Valerie Strauss recapitulates the TIME magazine cover story. She notes that the AFT petition in opposition to the TIME cover has collected 50,000 signatures ( it is now up to 70,000). Strauss compares this current cover to the one featuring Michelle Rhee as the one who was likely to “transform education.” She didn’t. The achievement gap in D.C. remains the one of the largest (possibly THE largest) in urban America. And she also proved that it is not impossible to fire tenured teachers; she fired hundreds of teachers and principals.


Why pick on teachers? Is it because it is a female-dominated profession? Is it part of the tech millionaires’ dream of replacing live teachers with laptops and tablets?


TIME agreed to print some responses.


One was written by Randi Weingarten of the AFT, and I think she got it exactly right. We need to focus on recruiting, retaining, and supporting teachers. Schools in stressed districts are not getting the funding they need for the children they serve. We must do more to combat and reduce poverty and segregation.

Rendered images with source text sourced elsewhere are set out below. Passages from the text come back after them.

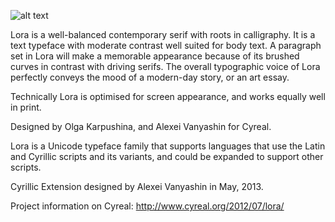 ![alt text](https://github.com/cyrealtype/Lora-Cyrillic/blob/master/lora-promo.png "Lora Font by Cyreal")

Lora is a well-balanced contemporary serif with roots in calligraphy. It is a text typeface with moderate contrast well suited for body text.
A paragraph set in Lora will make a memorable appearance because of its brushed curves in contrast with driving serifs. The overall typographic voice of Lora perfectly conveys the mood of a modern-day story, or an art essay.

Technically Lora is optimised for screen appearance, and works equally well in print.

Designed by Olga Karpushina, and Alexei Vanyashin for Cyreal.

Lora is a Unicode typeface family that supports 
languages that use the Latin and Cyrillic scripts and its variants, and 
could be expanded to support other scripts.

Cyrillic Extension designed by Alexei Vanyashin in May, 2013.

Project information on Cyreal:
http://www.cyreal.org/2012/07/lora/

Another was written by Lily Eskelsen Garcia of the NEA, and it has just the right tone of amazement and outrage:


A fabulous friend recently said to me, “I’m just so tired of the new national pastime – Beat up a Teacher.” She had seen the nasty cover of Time with a court gavel about to smash an apple (a good one by the way). She had seen the title she knew was a lie: It’s nearly impossible to fire a bad teacher. But I think what pushed her over the edge was the subheading: A group of Silicon Valley investors wants to change that.
The irony drips. The Wolves of Wall Street woke up one day and decided simultaneously that all the problems with American education could be solved by…firing teachers. Seriously? My dear friend could not even muster outrage. She was just tired. She saw prestigious Time as next up to bat in a long line of cheap swings at teachers. Time could have written about any number of ways to improve our schools–restoring school funding, actually ensuring equity, and ending the insane and costly No Child Left Behind testing regime, which has replaced real classroom instruction with tests, tests, and more tests. Instead, Time decided to write about tenure. They came to the astonishing conclusion that the one critical reform we must make is to make it easier to fire teachers.